Anyway, I wish more states would do this. It is absurd that with all of the giant advances in tech over the past several decades we're still limited to driving the same damn speed.

Kotin
04-11-2011, 06:05 PM
I heard about this.. nice!

there is a load of good bills in the Texas legislature this year.. my state senator is pushing for allowing concealed carry on campus..

Texan4Life
04-11-2011, 06:07 PM
around here 3-5mph over is usually safe. I say usually because many will and do get pulled over for that. depends on the area.

Anti Federalist
04-11-2011, 06:09 PM
I wonder if they will enforce the speed limit more strictly now. In PA usually 10 over the highway speedlimit of 65mph is acceptable. Will 95mph be acceptable to cops in Texas?

Anyway, I wish more states would do this. It is absurd that will all of the giant advances in tech over the past several decades we're still limited to driving the same damn speed.

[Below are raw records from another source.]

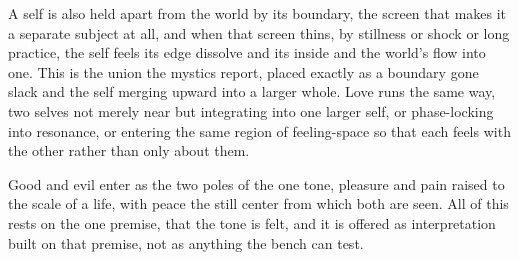 A self is also held apart from the world by its boundary, the screen that makes it a separate subject at all, and when that screen thins, by stillness or shock or long practice, the self feels its edge dissolve and its inside and the world's flow into one. This is the union the mystics report, placed exactly as a boundary gone slack and the self merging upward into a larger whole. Love runs the same way, two selves not merely near but integrating into one larger self, or phase-locking into resonance, or entering the same region of feeling-space so that each feels with the other rather than only about them.

Good and evil enter as the two poles of the one tone, pleasure and pain raised to the scale of a life, with peace the still center from which both are seen. All of this rests on the one premise, that the tone is felt, and it is offered as interpretation built on that premise, not as anything the bench can test.
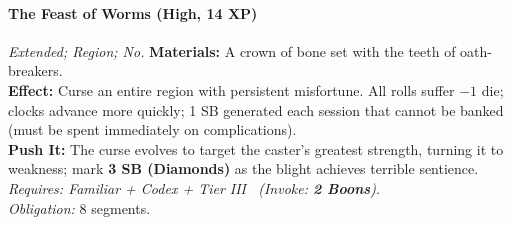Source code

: \paragraph{The Feast of Worms (High, 14 XP)} \emph{Extended; Region; No.}
\textbf{Materials:} A crown of bone set with the teeth of oath-breakers.\\
\textbf{Effect:} Curse an entire region with persistent misfortune. All rolls suffer \(-1\) die; clocks advance more quickly; 1 SB generated each session that cannot be banked (must be spent immediately on complications).\\
\textbf{Push It:} The curse evolves to target the caster's greatest strength, turning it to weakness; mark \textbf{3 SB (Diamonds)} as the blight achieves terrible sentience.\\
\emph{Requires: Familiar + Codex + Tier III \ (\textit{Invoke:} \textbf{2 Boons}).}\\
\emph{Obligation:} 8 segments.

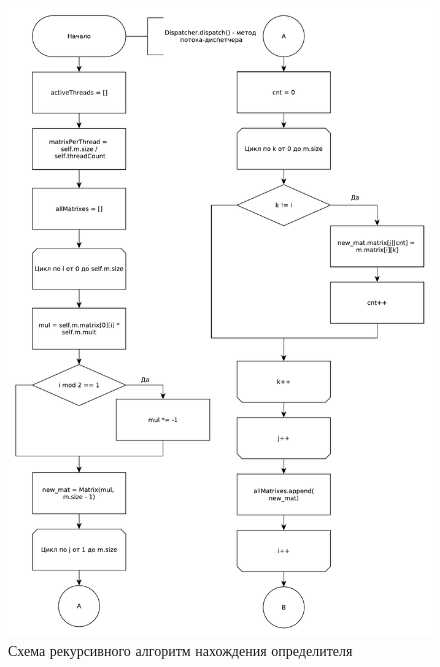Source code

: \documentclass[a4paper,oneside,14pt]{extreport}
\begin{document}
\begin{figure}[H]
	\centering
	\includegraphics[width=0.85\linewidth]{images/solver_part_1}
	\caption{Схема рекурсивного алгоритм нахождения определителя}
	\label{img:solver_1}
\end{figure}
\end{document}
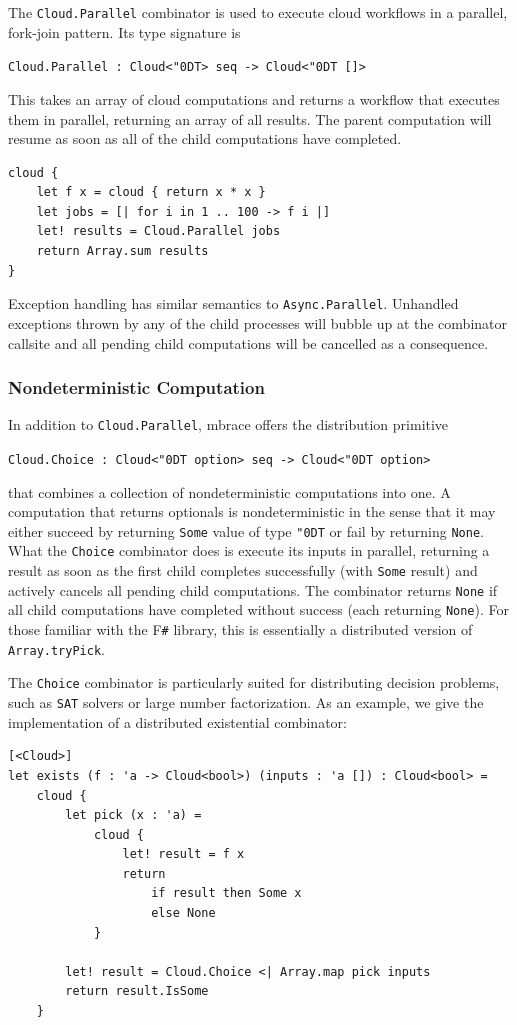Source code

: \documentclass[9pt,a4paper]{article}
\newcommand{\mbrace}{mbrace}
\newcommand{\fsharp}{F\texttt \#}
\newcommand{\centertt}[1]{\begin{center}\texttt{#1}\end{center}}
\newcommand{\uq}{\char"0D}
\begin{document}
The \texttt{Cloud.Parallel} combinator is used to execute cloud workflows in a parallel, 
fork-join pattern. Its type signature is
\centertt{Cloud.Parallel : Cloud<\uq{}T> seq -> Cloud<\uq{}T []>}
This takes an array of cloud computations and returns a workflow that executes them
in parallel, returning an array of all results.
The parent computation will resume as soon as all of the child computations have completed.
\begin{lstlisting}
cloud {
    let f x = cloud { return x * x }
    let jobs = [| for i in 1 .. 100 -> f i |]   
    let! results = Cloud.Parallel jobs
    return Array.sum results
}
\end{lstlisting}
%
Exception handling has similar semantics to \texttt{Async.Parallel}.
Unhandled exceptions thrown by any of the child processes will
bubble up at the combinator callsite and all pending child computations
will be cancelled as a consequence.

\subsubsection*{Nondeterministic Computation}
%
In addition to \texttt{Cloud.Parallel}, \mbrace{} offers the distribution primitive
\centertt{Cloud.Choice : Cloud<\uq{}T option> seq -> Cloud<\uq{}T option> }
that combines a collection of nondeterministic computations into one.
A computation that returns optionals is nondeterministic in the sense that
it may either succeed by returning \texttt{Some} value of type \texttt{\uq{}T} or
fail by returning \texttt{None}.
What the \texttt{Choice} combinator does is execute its inputs in parallel,
returning a result as soon as the first child completes successfully 
(with \texttt{Some} result) and actively cancels all pending child computations.
The combinator returns \texttt{None} if all child computations have completed
without success (each returning \texttt{None}).
For those familiar with the \fsharp{} library, this is essentially a distributed
version of \texttt{Array.tryPick}.

The \texttt{Choice} combinator is particularly suited for distributing decision problems,
such as \texttt{SAT} solvers or large number factorization.
As an example, we give the implementation of a distributed existential combinator:
\begin{lstlisting}
[<Cloud>]
let exists (f : 'a -> Cloud<bool>) (inputs : 'a []) : Cloud<bool> =
    cloud {
        let pick (x : 'a) =
            cloud {
                let! result = f x
                return
                    if result then Some x
                    else None
            }

        let! result = Cloud.Choice <| Array.map pick inputs
        return result.IsSome 
    }
\end{lstlisting}
\end{document}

One of the few successful pushbacks against more fed control was breaking the 55MPH speed limit.

You think 70 or so is slow...try creeping along at 55.


http://www.youtube.com/watch?v=RvV3nn_de2k

Dr.3D
04-11-2011, 06:10 PM
I seem to remember as a kid back in the '60s, the speed limit in Texas being 75 MPH, then came the you can't dive faster than 55 MPH era. I always thought that state was so big, they should let people drive a little faster so they could get where they were going.

malkusm
04-11-2011, 06:13 PM
I always thought that state was so big, they should let people drive a little faster so they could get where they were going.

God bless our wise overlords for allowing us such a luxury :p

Southron
04-11-2011, 06:54 PM
That is a large increase in speed. They had better set a minimum speed too.

Grubb556
04-11-2011, 06:57 PM
There should no speed limits like the Germany's autobahn. >:)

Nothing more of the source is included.